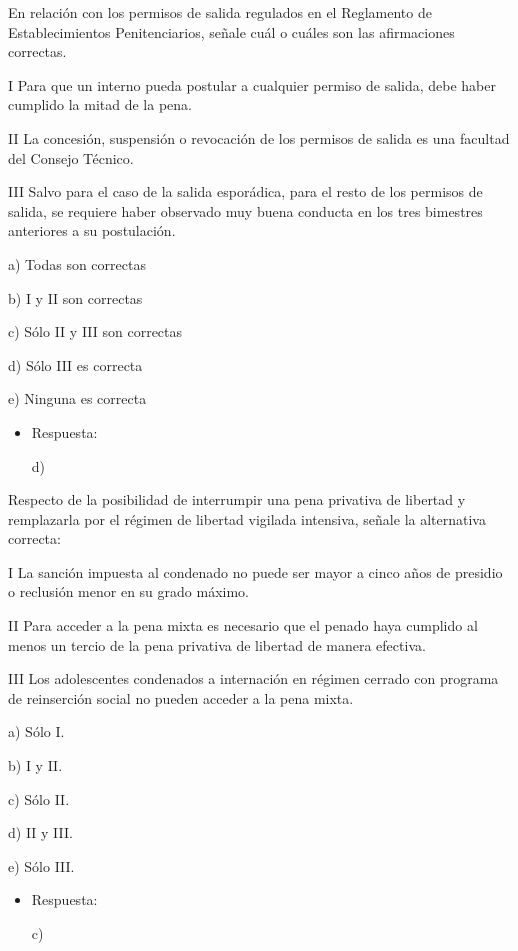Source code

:\documentclass[letterpaper, 11pt]{article}
\begin{document}
En relación con los permisos de salida regulados en el Reglamento de
Establecimientos Penitenciarios, señale cuál o cuáles son las
afirmaciones correctas.

I Para que un interno pueda postular a cualquier permiso de salida,
debe haber cumplido la mitad de la pena.

II La concesión, suspensión o revocación de los permisos de salida es
una facultad del Consejo Técnico.

III Salvo para el caso de la salida esporádica, para el resto de los
permisos de salida, se requiere haber observado muy buena conducta en
los tres bimestres anteriores a su postulación.

a) Todas son correctas

b) I y II son correctas

c) Sólo II y III son correctas

d) Sólo III es correcta

e) Ninguna es correcta

\begin{itemize}
\item Respuesta:

d)
\end{itemize}


Respecto de la posibilidad de interrumpir una pena privativa de
libertad y remplazarla por el régimen de libertad vigilada intensiva,
señale la alternativa correcta:


I La sanción impuesta al condenado no puede ser mayor a cinco años de
presidio o reclusión menor en su grado máximo.

II Para acceder a la pena mixta es necesario que el penado haya
cumplido al menos un tercio de la pena privativa de libertad de manera
efectiva.

III Los adolescentes condenados a internación en régimen cerrado con
programa de reinserción social no pueden acceder a la pena mixta.


a) Sólo I.


b) I y II.



c) Sólo II.


d) II y III.



e) Sólo III.


\begin{itemize}
\item Respuesta:

c)
\end{itemize}
\end{document}
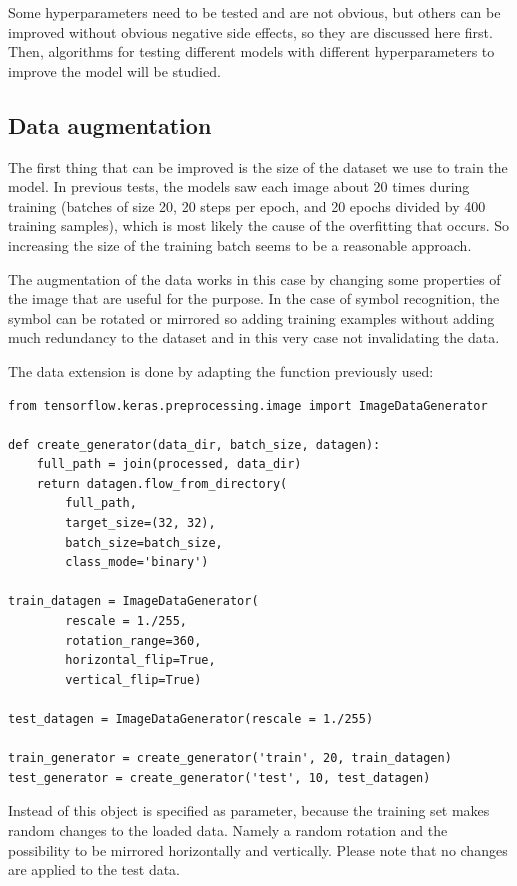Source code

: Some hyperparameters need to be tested and are not obvious, but others can be improved without obvious negative side effects, so they are discussed here first. Then, algorithms for testing different models with different hyperparameters to improve the model will be studied.

\subsection{Data augmentation}\label{ch:data_augmentation}

The first thing that can be improved is the size of the dataset we use to train the model.
In previous tests, the models saw each image about 20 times during training (batches of size 20, 20 steps per epoch, and 20 epochs divided by 400 training samples), which is most likely the cause of the overfitting that occurs.
So increasing the size of the training batch seems to be a reasonable approach.

The augmentation of the data works in this case by changing some properties of the image that are useful for the purpose.
In the case of symbol recognition, the symbol can be rotated or mirrored so adding training examples without adding much redundancy to the dataset and in this very case not invalidating the data.

The data extension is done by adapting the  function previously used:

\begin{lstlisting}[caption={Data augmentation.}]
from tensorflow.keras.preprocessing.image import ImageDataGenerator

def create_generator(data_dir, batch_size, datagen):
    full_path = join(processed, data_dir)
    return datagen.flow_from_directory(
        full_path,
        target_size=(32, 32),
        batch_size=batch_size,
        class_mode='binary')

train_datagen = ImageDataGenerator(
        rescale = 1./255,
        rotation_range=360,
        horizontal_flip=True,
        vertical_flip=True)

test_datagen = ImageDataGenerator(rescale = 1./255)

train_generator = create_generator('train', 20, train_datagen)
test_generator = create_generator('test', 10, test_datagen)
\end{lstlisting}

Instead of  this object is specified as parameter, because the training set makes random changes to the loaded data.
Namely a random rotation and the possibility to be mirrored horizontally and vertically.
Please note that no changes are applied to the test data.

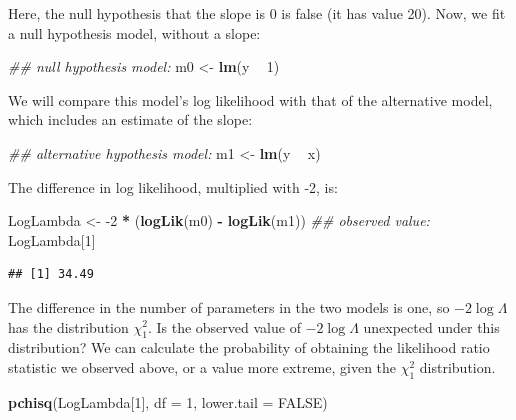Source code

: \documentclass[12pt,]{krantz}
\newenvironment{Shaded}{\begin{snugshade}}{\end{snugshade}}
\newcommand{\CommentTok}[1]{\textcolor[rgb]{0.56,0.35,0.01}{\textit{#1}}}
\newcommand{\DataTypeTok}[1]{\textcolor[rgb]{0.13,0.29,0.53}{#1}}
\newcommand{\DecValTok}[1]{\textcolor[rgb]{0.00,0.00,0.81}{#1}}
\newcommand{\KeywordTok}[1]{\textcolor[rgb]{0.13,0.29,0.53}{\textbf{#1}}}
\newcommand{\NormalTok}[1]{#1}
\newcommand{\OperatorTok}[1]{\textcolor[rgb]{0.81,0.36,0.00}{\textbf{#1}}}
\newcommand{\OtherTok}[1]{\textcolor[rgb]{0.56,0.35,0.01}{#1}}
\newcommand{\StringTok}[1]{\textcolor[rgb]{0.31,0.60,0.02}{#1}}
\begin{document}
Here, the null hypothesis that the slope is 0 is false (it has value 20). Now, we fit a null hypothesis model, without a slope:

\begin{Shaded}
\begin{Highlighting}[]
\CommentTok{## null hypothesis model:}
\NormalTok{m0 <-}\StringTok{ }\KeywordTok{lm}\NormalTok{(y }\OperatorTok{~}\StringTok{ }\DecValTok{1}\NormalTok{)}
\end{Highlighting}
\end{Shaded}

We will compare this model's log likelihood with that of the alternative model, which includes an estimate of the slope:

\begin{Shaded}
\begin{Highlighting}[]
\CommentTok{## alternative hypothesis model:}
\NormalTok{m1 <-}\StringTok{ }\KeywordTok{lm}\NormalTok{(y }\OperatorTok{~}\StringTok{ }\NormalTok{x)}
\end{Highlighting}
\end{Shaded}

The difference in log likelihood, multiplied with -2, is:

\begin{Shaded}
\begin{Highlighting}[]
\NormalTok{LogLambda <-}\StringTok{ }\DecValTok{-2} \OperatorTok{*}\StringTok{ }\NormalTok{(}\KeywordTok{logLik}\NormalTok{(m0) }\OperatorTok{-}\StringTok{ }\KeywordTok{logLik}\NormalTok{(m1))}
\CommentTok{## observed value:}
\NormalTok{LogLambda[}\DecValTok{1}\NormalTok{]}
\end{Highlighting}
\end{Shaded}

\begin{verbatim}
## [1] 34.49
\end{verbatim}

The difference in the number of parameters in the two models is one, so \(-2\log\Lambda\) has the distribution \(\chi_1^2\). Is the observed value of \(-2\log\Lambda\) unexpected under this distribution? We can calculate the probability of obtaining the likelihood ratio statistic we observed above, or a value more extreme, given the \(\chi_1^2\) distribution.

\begin{Shaded}
\begin{Highlighting}[]
\KeywordTok{pchisq}\NormalTok{(LogLambda[}\DecValTok{1}\NormalTok{], }\DataTypeTok{df =} \DecValTok{1}\NormalTok{, }\DataTypeTok{lower.tail =} \OtherTok{FALSE}\NormalTok{)}
\end{Highlighting}
\end{Shaded}
\end{document}
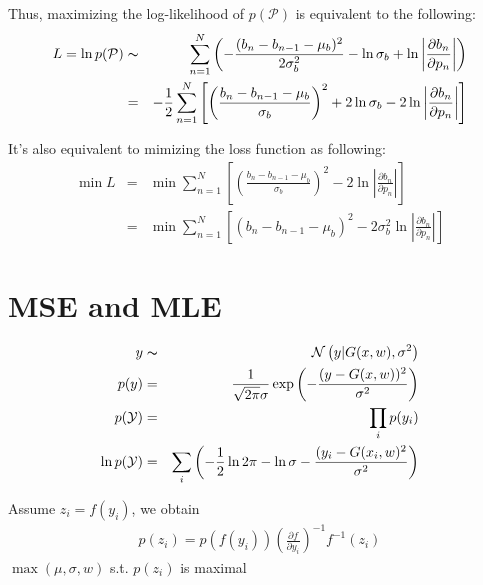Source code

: \documentclass[11pt]{article}
\begin{document}
Thus, maximizing the log-likelihood of \(p(\mathcal{P})\) is equivalent to the following:
\begin{eqnarray}
L = \ln p(\mathcal{P}) &\thicksim& \sum_{n=1}^{N} \left(- \frac{(b_n-b_{n-1}-\mu_{b})^2}{2 \sigma_{b}^2} - \ln \sigma_{b} + \ln \left|\frac{\partial b_n}{\partial p_n}\right|\right) \\
  &=& - \frac{1}{2} \sum_{n=1}^{N} \left[\left(\frac{b_n - b_{n-1} - \mu_{b}}{\sigma_b} \right)^2 + 2 \ln \sigma_{b} - 2 \ln \left|\frac{\partial b_n}{\partial p_n}\right|\right]
\end{eqnarray}

It's also equivalent to mimizing the loss function as following:
\begin{eqnarray}
\min L &=& \min \sum_{n=1}^{N} \left[\left(\frac{b_n - b_{n-1} - \mu_{b}}{\sigma_b} \right)^2 - 2 \ln \left|\frac{\partial b_n}{\partial p_n}\right|\right] \\
       &=& \min \sum_{n=1}^{N} \left[\left( b_n - b_{n-1} - \mu_{b}\right)^2 - 2 \sigma_{b}^2 \ln \left|\frac{\partial b_n}{\partial p_n}\right|\right]
\end{eqnarray}
\section{MSE and MLE}
\label{sec:org9b87db9}
\begin{eqnarray}

y &\thicksim& \mathcal{N} \left( y | G(x, w), \sigma^2 \right) \\
p(y) &=& \frac{1}{\sqrt{2 \pi} \sigma} \exp \left(-\frac{(y-G(x, w))^2}{\sigma^2} \right) \\
p(\mathcal{Y}) &=& \prod_{i} p(y_i) \\
\ln p(\mathcal{Y}) &=& \sum_{i} \left( -\frac{1}{2}\ln 2 \pi - \ln \sigma - \frac{(y_i - G(x_i, w)^2}{\sigma^2} \right)
\end{eqnarray}

Assume \(z_i = f(y_i)\), we obtain
\begin{eqnarray}
p(z_i) = p(f(y_i)) \left(\frac{\partial f}{\partial y_i}\right)^{-1} f^{-1}(z_i)
\end{eqnarray}
\(\max (\mu, \sigma, w)\) s.t. \(p(z_i)\) is maximal \\
\end{document}
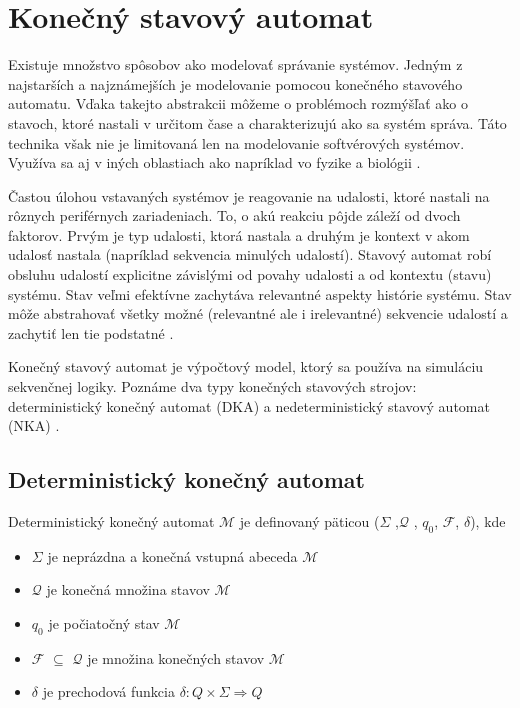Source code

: \section{Konečný stavový automat} \label{state-machine-theory}
\noindent \par
Existuje množstvo spôsobov ako modelovať správanie systémov. Jedným z
najstarších a najznámejších je modelovanie pomocou konečného stavového automatu.
Vďaka takejto abstrakcii môžeme o problémoch rozmýšľať ako o stavoch, ktoré nastali v určitom čase a charakterizujú ako sa systém správa.
Táto technika však nie je limitovaná len na modelovanie softvérových systémov. Využíva sa aj v iných oblastiach ako napríklad vo fyzike a biológii \cite{WaybackMachine2014}.
\par Častou úlohou vstavaných systémov je reagovanie na udalosti, ktoré nastali  na rôznych
periférnych zariadeniach. To, o akú reakciu pôjde záleží od dvoch faktorov. Prvým je typ
udalosti, ktorá nastala a druhým je kontext v akom udalosť nastala
(napríklad sekvencia minulých udalostí). Stavový automat robí obsluhu udalostí explicitne závislými od povahy udalosti a od kontextu (stavu) systému.
Stav veľmi efektívne zachytáva relevantné aspekty histórie systému.
Stav môže abstrahovať všetky možné (relevantné ale i irelevantné) sekvencie udalostí a zachytiť len tie podstatné \cite{samekStateMachinesEventDriven2016}.
\par Konečný stavový automat je výpočtový model, ktorý sa používa na simuláciu sekvenčnej logiky.
Poznáme dva typy konečných stavových strojov: deterministický konečný automat (\acrshort{DKA})  a nedeterministický stavový automat (\acrshort{NKA}) \cite{FiniteStateMachines}.

\subsection{Deterministický konečný automat}
\noindent \par
Deterministický konečný automat $\mathcal{M}$ je definovaný päticou ($\Sigma$ ,$\mathcal{Q}$ , $q_0$, $\mathcal{F}$, $\delta$), kde
\begin{itemize}
    \item $\Sigma$ je neprázdna a konečná vstupná abeceda $\mathcal{M}$
    \item $\mathcal{Q}$ je konečná množina stavov $\mathcal{M}$
    \item $q_0$ je počiatočný stav $\mathcal{M}$
    \item $\mathcal{F}$ $\subseteq$ $\mathcal{Q}$ je množina konečných stavov $\mathcal{M}$
    \item $\delta$ je prechodová funkcia  \begin{math}\delta : Q \times \Sigma \Rightarrow Q\end{math}
\end{itemize}

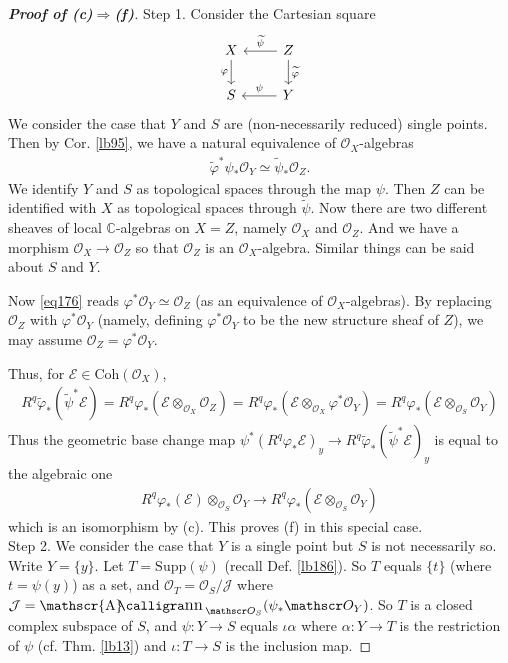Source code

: \documentclass[12pt,b5paper,notitlepage]{report}
\theoremstyle{definition}
\theoremstyle{plain}
\DeclareMathOperator{\sann}{\mathscr{A}\text{\kern -3pt {\calligra\large nn}}\,}
\newcommand{\mc}{\mathcal}
\newcommand{\wtd}{\widetilde}
\newcommand{\scr}{\mathscr}
\newcommand{\Cbb}{\mathbb C}
\newcommand{\Supp}{\mathrm{Supp}}
\newcommand{\Coh}{\mathrm{Coh}}
\numberwithin{equation}{section}
\begin{document}
\begin{proof}[\textbf{Proof of (c)$\Rightarrow$(f)}]
Step 1. Consider the Cartesian square
\begin{equation}\label{eq177}
\begin{tikzcd}
X \arrow[d, "\varphi"'] & Z \arrow[l, "\wtd\psi"'] \arrow[d, "\wtd\varphi"] \\
S                       & Y \arrow[l, "\psi"']                             
\end{tikzcd}
\end{equation}
We consider the case that $Y$ and $S$ are (non-necessarily reduced) single points. Then by Cor. \ref{lb95}, we have a natural equivalence of $\scr O_X$-algebras
\begin{align}
\wtd\varphi^*\psi_*\scr O_Y\simeq\wtd\psi_*\scr O_Z. \label{eq176}
\end{align}
We identify $Y$ and $S$ as topological spaces through the map $\psi$. Then $Z$ can be identified with $X$ as topological spaces through $\wtd\psi$. Now there are two different sheaves of local $\Cbb$-algebras on $X=Z$, namely $\scr O_X$ and $\scr O_Z$. And we have a morphism $\scr O_X\rightarrow\scr O_Z$ so that $\scr O_Z$ is an $\scr O_X$-algebra. Similar things can be said about $S$ and $Y$.

Now \eqref{eq176} reads $\varphi^*\scr O_Y\simeq\scr O_Z$ (as an equivalence of $\scr O_X$-algebras). By replacing $\scr O_Z$ with $\varphi^*\scr O_Y$ (namely, defining $\varphi^*\scr O_Y$ to be the new structure sheaf of $Z$), we may assume $\scr O_Z=\varphi^*\scr O_Y$.

Thus, for $\scr E\in\Coh(\scr O_X)$, 
\begin{align*}
R^q\wtd\varphi_*(\wtd\psi^*\scr E)=R^q\varphi_*(\scr E\otimes_{\scr O_X}\scr O_Z)=R^q\varphi_*(\scr E\otimes_{\scr O_X}\varphi^*\scr O_Y)=R^q\varphi_*(\scr E\otimes_{\scr O_S}\scr O_Y)
\end{align*}
Thus the geometric base change map $\psi^*(R^q\varphi_*\scr E)_y\rightarrow R^q\wtd\varphi_*(\wtd\psi^*\scr E)_y$ is equal to the algebraic one
\begin{align*}
R^q\varphi_*(\scr E)\otimes_{\scr O_S}\scr O_Y\rightarrow R^q\varphi_*(\scr E\otimes_{\scr O_S}\scr O_Y)
\end{align*}
which is an isomorphism by (c). This proves (f) in this special case.\\

Step 2. We consider the case that $Y$ is a single point but $S$ is not necessarily so. Write $Y=\{y\}$. Let $T=\Supp(\psi)$ (recall Def. \ref{lb186}). So $T$ equals $\{t\}$ (where $t=\psi(y)$) as a set, and $\scr O_T=\scr O_S/\mc J$ where $\mc J=\sann_{\scr O_S}(\psi_*\scr O_Y)$. So $T$ is a closed complex subspace of $S$, and $\psi:Y\rightarrow S$ equals $\iota\alpha$ where $\alpha:Y\rightarrow T$ is the restriction of $\psi$ (cf. Thm. \ref{lb13}) and $\iota:T\rightarrow S$ is the inclusion map.


\end{proof}
\end{document}
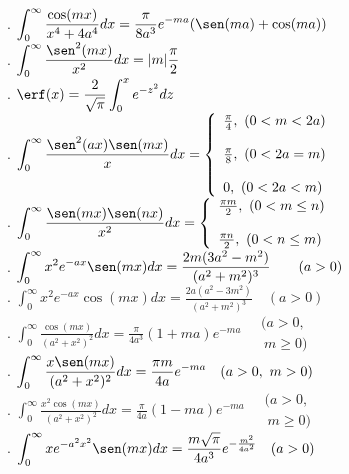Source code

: . $\displaystyle \int_0^\infty \frac{\cos(mx)}{x^4+4a^4}dx=\frac{\pi}{8a^3}e^{-ma}(\sen(ma)+\cos(ma)) $ \\
. $\displaystyle \int_0^\infty \frac{\sen^2(mx)}{x^2}dx=|m|\frac{\pi}{2} $\\
. $\displaystyle \erf(x)=\frac{2}{\sqrt{\pi}}\int_0^x e^{-z^2}dz $\\
. $\displaystyle \int_0^\infty \frac{\sen^2(ax)\sen(mx)}{x}dx=\left\{\begin{array}{l}\frac{\pi }{4},\ (0<m<2a)\\\\\frac{\pi }{8},\ (0<2a=m)\\\\ 0,\ (0<2a<m) \end{array}\right. $\\
. $\displaystyle \int_0^\infty \frac{\sen(mx)\sen(nx)}{x^2}dx=\left\{\begin{array}{l}\frac{\pi m}{2},\ (0<m\leq n)\\\\\frac{\pi n}{2},\ (0<n\leq m) \end{array}\right. $ \\
. $\displaystyle \int_0^\infty x^2e^{-ax}\sen(mx)dx=\frac{2m(3a^2-m^2)}{(a^2+m^2)^3}\qquad (a>0) $\\
. $\displaystyle \int_0^\infty x^2e^{-ax}\cos(mx)dx=\frac{2a(a^2-3m^2)}{(a^2+m^2)^3}\quad (a>0) $ \\
. $\displaystyle \int_0^\infty \frac{\cos(mx)}{(a^2+x^2)^2}dx=\frac{\pi}{4a^3}(1+ma)e^{-ma}\quad \begin{array}{l}\!\!(a>0,\\ \ m\geq 0)\end{array} $\\
. $\displaystyle \int_0^\infty \frac{x\sen(mx)}{(a^2+x^2)^2}dx=\frac{\pi m}{4a}e^{-ma} \quad (a>0,\ m>0) $ \\
. $\displaystyle \int_0^\infty \frac{x^2\cos(mx)}{(a^2+x^2)^2}dx=\frac{\pi}{4a}(1-ma)e^{-ma}\quad \begin{array}{l}\!\!(a>0,\\ \ m\geq 0)\end{array} $\\
. $\displaystyle \int_0^\infty xe^{-a^2x^2}\sen(mx)dx=\frac{ m \sqrt{\pi}}{4a^3}e^{-\frac{m^2}{4a^2}} \quad (a>0) $




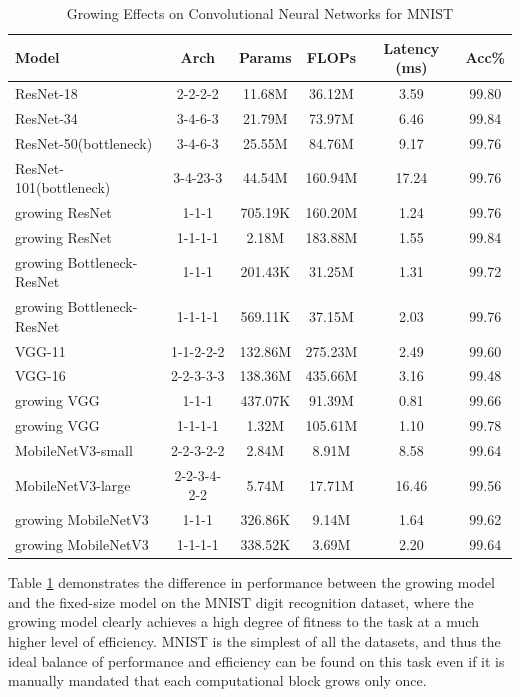 \documentclass[preprint,12pt]{elsarticle}
\begin{document}
\begin{table}[ht]
\centering
\tiny
\renewcommand{\arraystretch}{1.3}
\begin{adjustbox}{center}
\begin{tabular}{lccccc}
\hline
\textbf{Model} & \textbf{Arch} & \textbf{Params} & \textbf{FLOPs} & \textbf{Latency (ms)} & \textbf{Acc\%} \\
\hline
ResNet-18 & 2-2-2-2 & 11.68M & 36.12M & 3.59 & 99.80 \\
ResNet-34 & 3-4-6-3 & 21.79M & 73.97M & 6.46 & 99.84 \\
ResNet-50(bottleneck) & 3-4-6-3 & 25.55M & 84.76M & 9.17 & 99.76 \\
ResNet-101(bottleneck) & 3-4-23-3 & 44.54M & 160.94M & 17.24 & 99.76 \\
growing ResNet & 1-1-1 & 705.19K & 160.20M & 1.24 & 99.76 \\
growing ResNet & 1-1-1-1 & 2.18M & 183.88M & 1.55 & 99.84 \\
growing Bottleneck-ResNet & 1-1-1 & 201.43K & 31.25M & 1.31 & 99.72 \\
growing Bottleneck-ResNet & 1-1-1-1 & 569.11K & 37.15M & 2.03 & 99.76 \\ \hline
VGG-11 & 1-1-2-2-2 & 132.86M & 275.23M & 2.49 & 99.60 \\
VGG-16 & 2-2-3-3-3 & 138.36M & 435.66M & 3.16 & 99.48 \\
growing VGG & 1-1-1 & 437.07K & 91.39M & 0.81 & 99.66 \\
growing VGG & 1-1-1-1 & 1.32M & 105.61M & 1.10 & 99.78 \\ \hline
MobileNetV3-small & 2-2-3-2-2 & 2.84M & 8.91M & 8.58 & 99.64 \\
MobileNetV3-large & 2-2-3-4-2-2 & 5.74M & 17.71M & 16.46 & 99.56 \\
growing MobileNetV3 & 1-1-1 & 326.86K & 9.14M & 1.64 & 99.62 \\
growing MobileNetV3 & 1-1-1-1 & 338.52K & 3.69M & 2.20 & 99.64 \\
\hline
\end{tabular}
\end{adjustbox}
\caption{Growing Effects on Convolutional Neural Networks for MNIST}
\label{table:mnist_self_growth}
\end{table}

Table \ref{table:mnist_self_growth} demonstrates the difference in performance between the growing model and the fixed-size model on the MNIST digit recognition dataset, where the growing model clearly achieves a high degree of fitness to the task at a much higher level of efficiency. MNIST is the simplest of all the datasets, and thus the ideal balance of performance and efficiency can be found on this task even if it is manually mandated that each computational block grows only once.
\end{document}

→ **Try it**
Copy every line of the data that carries the word "libertad".

→ **Written answer**
libertad y remplazarla por el régimen de libertad vigilada intensiva,
cumplido al menos un tercio de la pena privativa de libertad de manera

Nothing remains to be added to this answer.